BEGIN Source data

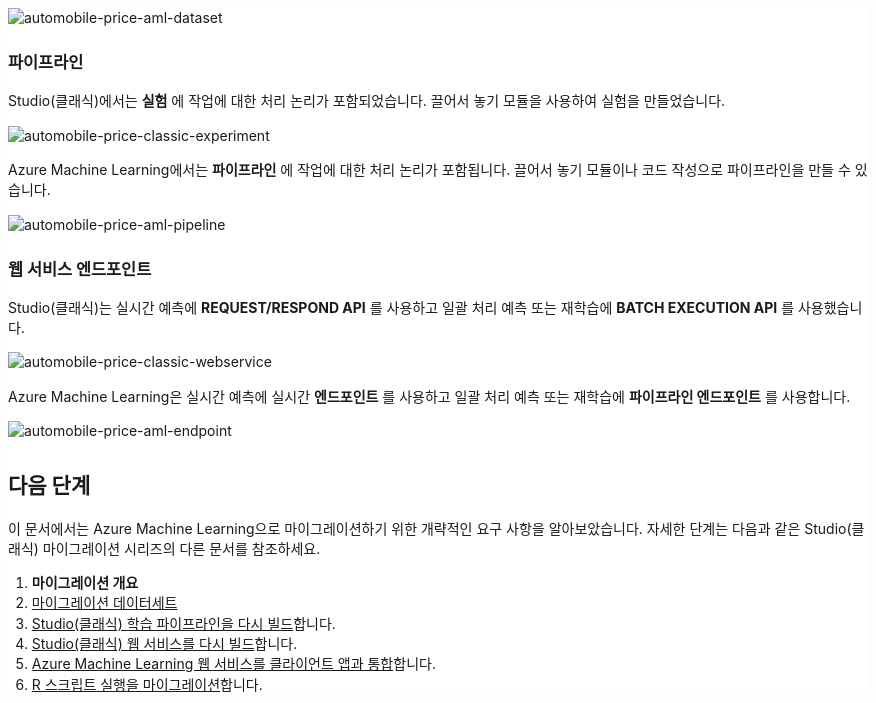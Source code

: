 ![automobile-price-aml-dataset](./media/migrate-overview/aml-dataset.png)

### <a name="pipeline"></a>파이프라인

Studio(클래식)에서는 **실험** 에 작업에 대한 처리 논리가 포함되었습니다. 끌어서 놓기 모듈을 사용하여 실험을 만들었습니다.

![automobile-price-classic-experiment](./media/migrate-overview/studio-classic-experiment.png)

Azure Machine Learning에서는 **파이프라인** 에 작업에 대한 처리 논리가 포함됩니다. 끌어서 놓기 모듈이나 코드 작성으로 파이프라인을 만들 수 있습니다.

![automobile-price-aml-pipeline](./media/migrate-overview/aml-pipeline.png)

### <a name="web-service-endpoint"></a>웹 서비스 엔드포인트

Studio(클래식)는 실시간 예측에 **REQUEST/RESPOND API** 를 사용하고 일괄 처리 예측 또는 재학습에 **BATCH EXECUTION API** 를 사용했습니다.

![automobile-price-classic-webservice](./media/migrate-overview/studio-classic-web-service.png)

Azure Machine Learning은 실시간 예측에 실시간 **엔드포인트** 를 사용하고 일괄 처리 예측 또는 재학습에 **파이프라인 엔드포인트** 를 사용합니다.

![automobile-price-aml-endpoint](./media/migrate-overview/aml-endpoint.png)

## <a name="next-steps"></a>다음 단계

이 문서에서는 Azure Machine Learning으로 마이그레이션하기 위한 개략적인 요구 사항을 알아보았습니다. 자세한 단계는 다음과 같은 Studio(클래식) 마이그레이션 시리즈의 다른 문서를 참조하세요.

1. **마이그레이션 개요**
1. [마이그레이션 데이터세트](migrate-register-dataset.md)
1. [Studio(클래식) 학습 파이프라인을 다시 빌드](migrate-rebuild-experiment.md)합니다.
1. [Studio(클래식) 웹 서비스를 다시 빌드](migrate-rebuild-web-service.md)합니다.
1. [Azure Machine Learning 웹 서비스를 클라이언트 앱과 통합](migrate-rebuild-integrate-with-client-app.md)합니다.
1. [R 스크립트 실행을 마이그레이션](migrate-execute-r-script.md)합니다.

END Source data

## [Task objective]
Exclude the pictures and repeat the entries word for word.

## [Answer]
Source code

: ![automobile-price-aml-dataset](./media/migrate-overview/aml-dataset.png)

### <a name="pipeline"></a>파이프라인

Studio(클래식)에서는 **실험** 에 작업에 대한 처리 논리가 포함되었습니다. 끌어서 놓기 모듈을 사용하여 실험을 만들었습니다.

![automobile-price-classic-experiment](./media/migrate-overview/studio-classic-experiment.png)

Azure Machine Learning에서는 **파이프라인** 에 작업에 대한 처리 논리가 포함됩니다. 끌어서 놓기 모듈이나 코드 작성으로 파이프라인을 만들 수 있습니다.

![automobile-price-aml-pipeline](./media/migrate-overview/aml-pipeline.png)

### <a name="web-service-endpoint"></a>웹 서비스 엔드포인트

Studio(클래식)는 실시간 예측에 **REQUEST/RESPOND API** 를 사용하고 일괄 처리 예측 또는 재학습에 **BATCH EXECUTION API** 를 사용했습니다.

![automobile-price-classic-webservice](./media/migrate-overview/studio-classic-web-service.png)

Azure Machine Learning은 실시간 예측에 실시간 **엔드포인트** 를 사용하고 일괄 처리 예측 또는 재학습에 **파이프라인 엔드포인트** 를 사용합니다.

![automobile-price-aml-endpoint](./media/migrate-overview/aml-endpoint.png)

## <a name="next-steps"></a>다음 단계

이 문서에서는 Azure Machine Learning으로 마이그레이션하기 위한 개략적인 요구 사항을 알아보았습니다. 자세한 단계는 다음과 같은 Studio(클래식) 마이그레이션 시리즈의 다른 문서를 참조하세요.

1. **마이그레이션 개요**
1. [마이그레이션 데이터세트](migrate-register-dataset.md)
1. [Studio(클래식) 학습 파이프라인을 다시 빌드](migrate-rebuild-experiment.md)합니다.
1. [Studio(클래식) 웹 서비스를 다시 빌드](migrate-rebuild-web-service.md)합니다.
1. [Azure Machine Learning 웹 서비스를 클라이언트 앱과 통합](migrate-rebuild-integrate-with-client-app.md)합니다.
1. [R 스크립트 실행을 마이그레이션](migrate-execute-r-script.md)합니다.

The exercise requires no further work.